University of Minnesota forest ecologist Lee Frelich said that if people tried to suppress or control fires over the last century or so, the forest would look pretty sad.  “You would get essentially a sea of Balsam Fir,” Frelich said, “then the budworm would come, and it goes out and kind of kills half the trees. So you’d have this kind of crappy, half-dead forest which is full of brush and branches and which is not very attractive for people or wildlife.”  Fire can enrich topsoil by speeding up the process of recycling nutrients, and it can effectively take care of grasses or shrubs which would grow too quickly and crowd out sunlight for other species and trees.  Fire is a necessary part of a forest ecosystem.
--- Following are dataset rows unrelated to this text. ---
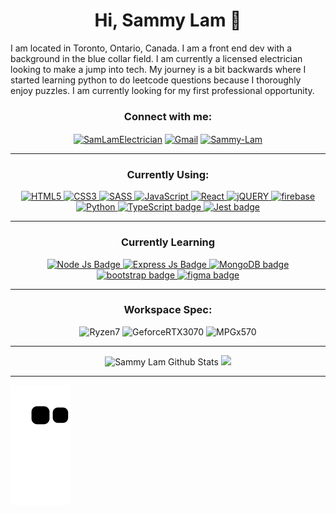 <h1 align="center">Hi, Sammy Lam 👋</h1>

<p>I am located in Toronto, Ontario, Canada. I am a front end dev with a background in the blue collar field. I am currently a licensed electrician looking to make a jump into tech. My journey is a bit backwards where I started learning python to do leetcode questions because I thoroughly enjoy puzzles. I am currently looking for my first professional opportunity. </p>

<h3 align="center">Connect with me:</h3>
<p align="center">
<a href="https://github.com/SamLamElectrician" target="__blank"><img align="center" src="https://img.shields.io/badge/GitHub-100000?style=for-the-badge&logo=github&logoColor=white" alt="SamLamElectrician"/></a>
<a href="sammylam505@gmail.com" target="__blank"><img align="center" alt="Gmail" src="https://img.shields.io/badge/Gmail-D14836?style=for-the-badge&logo=gmail&logoColor=white" alt="sammylam505@gmail.com"/></a>
<a href="https://www.linkedin.com/in/sammy-lam-front-end-dev-electrician/" target="__blank"><img align="center" src="https://img.shields.io/badge/LinkedIn-0077B5?style=for-the-badge&logo=linkedin&logoColor=white" alt="Sammy-Lam"/></a>
</p>

---

<h3 align="center">Currently Using:</h3>
<p align="center"> 
   <a href="https://en.wikipedia.org/wiki/HTML" target="__blank"> <img alt="HTML5" src="https://img.shields.io/badge/html5%20-%23E34F26.svg?&style=for-the-badge&logo=html5&logoColor=white"/> </a> 
  <a href="https://en.wikipedia.org/wiki/CSS" target="__blank"> <img alt="CSS3" src="https://img.shields.io/badge/css3%20-%231572B6.svg?&style=for-the-badge&logo=css3&logoColor=white"/> </a> 
  <a href="https://sass-lang.com/" target="__blank"> <img alt="SASS" src="https://img.shields.io/badge/Sass-CC6699?style=for-the-badge&logo=sass&logoColor=white"/> </a> 
  <a href="https://developer.mozilla.org/en-US/docs/Web/JavaScript" target="__blank"> <img alt="JavaScript" src="https://img.shields.io/badge/javascript%20-%23323330.svg?&style=for-the-badge&logo=javascript&logoColor=%23F7DF1E"/> </a> 
  <a href="https://reactjs.org/" target="__blank"> <img alt="React" src="https://img.shields.io/badge/react%20-%2320232a.svg?&style=for-the-badge&logo=react&logoColor=%2361DAFB"/> </a> 
  <a href="https://jquery.com/" target="__blank"> <img alt="jQUERY" src="https://img.shields.io/badge/jQuery-0769AD?style=for-the-badge&logo=jquery&logoColor=white"/> </a> 
  <a href="https://firebase.google.com/" target="__blank"> <img alt="firebase" src="https://img.shields.io/badge/firebase-ffca28?style=for-the-badge&logo=firebase&logoColor=black"/> </a> 
  <a href="https://www.python.org" target="__blank"> <img alt="Python" src="https://img.shields.io/badge/python%20-%2314354C.svg?&style=for-the-badge&logo=python&logoColor=white"/> </a>
   <a href="https://www.typescriptlang.org/" target="__blank"> <img alt="TypeScript badge" src="https://img.shields.io/badge/typescript-%23007ACC.svg?style=for-the-badge&logo=typescript&logoColor=white"/> </a>
   <a href="https://jestjs.io/" target="__blank"> <img alt="Jest badge" src="https://img.shields.io/badge/Jest-C21325?style=for-the-badge&logo=jest&logoColor=white"/> </a><br/>
<p align="center">

---
  
  
<h3 align="center">Currently Learning</h3>
<p align="center">
<a href="https://nodejs.org/en/" target="__blank"> <img alt="Node Js Badge" src="https://img.shields.io/badge/Node.js-339933?style=for-the-badge&logo=nodedotjs&logoColor=white"/> </a> 
<a href="https://expressjs.com/" target="__blank"> <img alt="Express Js Badge" src="https://img.shields.io/badge/Express.js-000000?style=for-the-badge&logo=express&logoColor=white"/> </a> 
<a href="https://www.mongodb.com/" target="__blank"> <img alt="MongoDB badge" src="https://img.shields.io/badge/MongoDB-4EA94B?style=for-the-badge&logo=mongodb&logoColor=white"/> </a>
 <a href="https://getbootstrap.com/" target="__blank"> <img alt="bootstrap badge" src="https://img.shields.io/badge/Bootstrap-563D7C?style=for-the-badge&logo=bootstrap&logoColor=white"/> </a>
 <a href="https://www.figma.com/files/recent?fuid=1168764690519449164" target="__blank"> <img alt="figma badge" src="https://img.shields.io/badge/Figma-F24E1E?style=for-the-badge&logo=figma&logoColor=white"/> </a>
</p>
  
---

<h3 align="center">Workspace Spec:</h3>
<p align="center">
<img alt="Ryzen7" src="https://img.shields.io/badge/AMD-Ryzen_7_3800X-ED1C24?style=for-the-badge&logo=amd&logoColor=white"/>
<img alt="GeforceRTX3070" src="https://img.shields.io/badge/NVIDIA-RTX3070-76B900?style=for-the-badge&logo=nvidia&logoColor=white"/>
<img alt="MPGx570" src="https://img.shields.io/badge/MSI-MPG%20X570%20GAMING%20PRO%20CARBON%20WIFI%20Gaming-blueviolet?style=for-the-badge&logo=msi&logoColor=white" />
</p>

---
<div align="center"> 
 <img height="175em" alt = "Sammy Lam Github Stats" src="https://github-readme-stats.vercel.app/api?username=SamLamElectrician&show_icons=true&theme=algolia&include_all_commits=true&count_private=true"/>
  <img height="175em" src="https://github-readme-stats.vercel.app/api/top-langs/?username=SamLamElectrician&layout=compact&langs_count=7&theme=algolia"/>
</div>
     
---
   ![Snake animation](https://github.com/SamLamElectrician/SamLamElectrician/blob/output/github-contribution-grid-snake.svg)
Even more fascinating, to me, is that certain living things have become fire dependent.  The cone of the jack pine, for instance, has within it a waxy substance that only opens when sustained heat comes from below – and even then it doesn’t release its seeds until another 20 minutes have gone by, obviously essential to the species’ survival lest the seed get dropped on a fire raging below.  Frelich further explains: “In the case of the jack pine, the seeds germinate much better if the leaf litter has been burned away. Jack Pine, in fact, has drier foliage than other species of trees which makes it easier for a fire to run through Jack Pine. It is almost as if they purposely promote fire.”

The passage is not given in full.